2.3.3.3 Regulatory Support (RS)
RS refers to the regulations and policies set by Government for monitoring and regulating industries for new technology usage. This is a fundamental factor impacting innovation diffusion. As BT is an emerging technology, regulations such as authority for digitalized records and access rights have not yet been established (Korpela et al., 2017.; Sharma et al., 2020). As a result, RS has been defined as a determinant impacting firms’ BTA in SCM. We propose that:
H11: Regulatory Support has a significant effect on blockchain technology adoption (BTA) in SCM.
3 Research Methodology
3.1 Data and sample
An online survey was used to collect the data (Lefever et al., 2007). The respondent’s indystry details were found on the company websites. This study selected only the supply chain professionals or the employees working in the supply chain department. The criteria for determining the respondents were based on educational qualification and experience in the field of supply chain and IT. The email id was obtained from the company websites or after contacting the HR department. An email regarding the consent for the study was emailed to the 1075 targeted respondents. A total of 525 supply chain professionals agreed to participate in the survey. Before sending the questionnaire to all the respondents, a pilot survey was carried out by sending 55 questionnaires to the supply chain professionals. The questionnaire was then sent to 525 supply chain professionals working in different industries such as healthcare, manufacturing, retail, textile, and food. Three hundred and fifteen responses from the supply chain professionals were received, indicating an acceptable response rate of 60% (Moss & Hendry, 2002). After the data cleaning process a total of two hundred eighty-seven responses were available for use in the final analysis. The companies selected for this study were listed on the national stock exchange and were limited to India. To preserve the anonymity of the participants, we have used a random sampling method.
3.2 Research instrument development
Scales were adapted from prior studies (Churchill et al., 1974; Nunnally, 1978). A 7-point Likert scale on an interval range from ‘strongly disagree’ to ‘strongly agree’ was developed for this study for measuring the items, as shown in Table 3. Six experienced academicians who were subject experts verified the questionnaire.

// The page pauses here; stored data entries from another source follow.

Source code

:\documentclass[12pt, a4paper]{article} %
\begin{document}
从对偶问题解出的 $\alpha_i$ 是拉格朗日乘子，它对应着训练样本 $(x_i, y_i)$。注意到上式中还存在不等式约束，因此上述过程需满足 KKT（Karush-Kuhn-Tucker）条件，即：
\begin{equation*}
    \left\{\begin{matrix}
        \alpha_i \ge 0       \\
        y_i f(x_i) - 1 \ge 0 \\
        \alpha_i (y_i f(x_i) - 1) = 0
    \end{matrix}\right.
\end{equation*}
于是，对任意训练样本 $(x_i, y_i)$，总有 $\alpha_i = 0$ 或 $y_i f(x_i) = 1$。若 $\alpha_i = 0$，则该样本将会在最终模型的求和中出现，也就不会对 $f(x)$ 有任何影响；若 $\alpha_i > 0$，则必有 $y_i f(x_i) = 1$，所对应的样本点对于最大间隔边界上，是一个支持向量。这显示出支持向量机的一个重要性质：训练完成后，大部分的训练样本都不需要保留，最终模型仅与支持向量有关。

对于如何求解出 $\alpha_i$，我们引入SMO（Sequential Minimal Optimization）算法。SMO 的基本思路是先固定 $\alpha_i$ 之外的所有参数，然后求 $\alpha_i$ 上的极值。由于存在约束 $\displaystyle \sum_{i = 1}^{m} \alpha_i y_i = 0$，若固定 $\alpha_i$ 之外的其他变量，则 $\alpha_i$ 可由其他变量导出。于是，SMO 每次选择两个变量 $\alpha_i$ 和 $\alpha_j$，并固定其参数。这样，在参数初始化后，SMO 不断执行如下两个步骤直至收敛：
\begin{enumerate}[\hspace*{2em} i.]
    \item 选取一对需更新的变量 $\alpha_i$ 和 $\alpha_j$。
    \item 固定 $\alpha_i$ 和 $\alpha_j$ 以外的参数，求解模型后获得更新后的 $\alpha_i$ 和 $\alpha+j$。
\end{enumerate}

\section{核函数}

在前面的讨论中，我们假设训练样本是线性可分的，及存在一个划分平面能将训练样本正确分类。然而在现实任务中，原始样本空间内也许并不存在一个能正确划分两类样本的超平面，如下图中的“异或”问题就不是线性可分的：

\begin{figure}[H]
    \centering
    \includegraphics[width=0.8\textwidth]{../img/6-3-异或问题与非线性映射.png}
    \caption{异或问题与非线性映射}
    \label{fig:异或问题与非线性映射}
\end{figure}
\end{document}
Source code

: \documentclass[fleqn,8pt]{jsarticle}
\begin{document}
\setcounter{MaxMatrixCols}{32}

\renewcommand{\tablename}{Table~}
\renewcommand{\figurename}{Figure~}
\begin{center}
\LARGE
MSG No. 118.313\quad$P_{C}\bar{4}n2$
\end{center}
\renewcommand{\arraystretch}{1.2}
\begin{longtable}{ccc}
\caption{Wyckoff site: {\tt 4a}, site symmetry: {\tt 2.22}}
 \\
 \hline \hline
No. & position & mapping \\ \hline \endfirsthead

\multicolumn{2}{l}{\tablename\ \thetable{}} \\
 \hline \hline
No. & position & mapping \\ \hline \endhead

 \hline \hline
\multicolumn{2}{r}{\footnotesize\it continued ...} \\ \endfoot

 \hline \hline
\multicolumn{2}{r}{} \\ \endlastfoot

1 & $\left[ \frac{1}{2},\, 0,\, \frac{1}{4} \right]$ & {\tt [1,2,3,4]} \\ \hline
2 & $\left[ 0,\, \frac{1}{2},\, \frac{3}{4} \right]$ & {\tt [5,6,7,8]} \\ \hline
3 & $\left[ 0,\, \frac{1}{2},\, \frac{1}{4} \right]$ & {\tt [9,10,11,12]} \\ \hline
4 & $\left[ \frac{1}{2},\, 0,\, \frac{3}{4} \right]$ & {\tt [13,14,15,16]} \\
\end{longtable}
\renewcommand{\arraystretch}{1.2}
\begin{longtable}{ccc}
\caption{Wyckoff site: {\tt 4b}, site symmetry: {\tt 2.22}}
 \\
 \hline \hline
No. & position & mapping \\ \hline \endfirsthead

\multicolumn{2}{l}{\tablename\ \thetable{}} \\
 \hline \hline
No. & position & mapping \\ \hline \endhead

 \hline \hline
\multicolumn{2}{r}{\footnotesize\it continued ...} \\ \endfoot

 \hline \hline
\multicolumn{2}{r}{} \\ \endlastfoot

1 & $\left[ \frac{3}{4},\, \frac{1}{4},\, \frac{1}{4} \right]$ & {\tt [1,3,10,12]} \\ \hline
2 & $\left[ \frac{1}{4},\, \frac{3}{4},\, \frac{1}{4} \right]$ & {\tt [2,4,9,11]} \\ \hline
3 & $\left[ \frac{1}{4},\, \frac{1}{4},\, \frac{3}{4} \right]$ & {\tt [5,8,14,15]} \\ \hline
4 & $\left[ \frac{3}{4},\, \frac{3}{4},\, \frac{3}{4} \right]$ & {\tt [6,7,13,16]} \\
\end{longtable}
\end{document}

3.3 Common Method Bias (CMB)
CMB was assessed via Harman’s single factor test. Exploratory factor analysis was performed, and the results show that the first factor explained a maximum covariance of (15.209%), which is below the recommended value of 50% (Podsakoff et al., 2003).
4 Data Analysis
A four-step method was adopted to test the hypothesis and model. Firstly, reliability and validity were measured, followed by exploratory factor analysis (EFA) using SPSS 20.0. The measurement model was developed, and convergent validity, composite reliability, and discriminant validity were examined before the structural model was tested using AMOS 22.0.
4.1 Reliability and validity (Cronbach’s alpha)
Assessment of reliability helps examine the degree of internal consistency between variable measurement items and its freedom of error at any point in time (Kline, 2015). Cronbach’s alpha is used to measure the reliability of the data (Hair et al., 2014). The values should be greater than 0.70, i.e., the recommended level (Nunnally, 1994). Table 4 shows Cronbach’s alpha values for all the items.
4.2 Exploratory factor analysis
The Kaiser-Meyer-Olkin (KMO) was calculated at 0.802, greater than the 0.60 minimum level (Hair et al., 2012). All the factor loading values were greater than 0.5, the acceptance level (Hair et al., 2010). Table 5 shows the factor loading for the rotated component matrix.
4.3 Measurement model
The values of composite reliability and AVE are presented in Table 6. From Table 6, we can infer that all the composite reliability values are above the recommended value of 0.70, indicating good indicator reliability of the constructs. Further, we can also observe that all the AVE values are above the recommended value of 0.50 and satisfy the convergent validity (Fornell & Larcker, 1981).
Construct pairs were assessed and found to achieve discriminant validity(Fornell & Larcker, 1981) stringent tests. The results are presented in Table 7. The table shows that the square root of AVE shown bold is higher than the correlation between the constructs, indicating that all the constructs in Table 7 satisfied the discriminant validity and can be used to test the structural model.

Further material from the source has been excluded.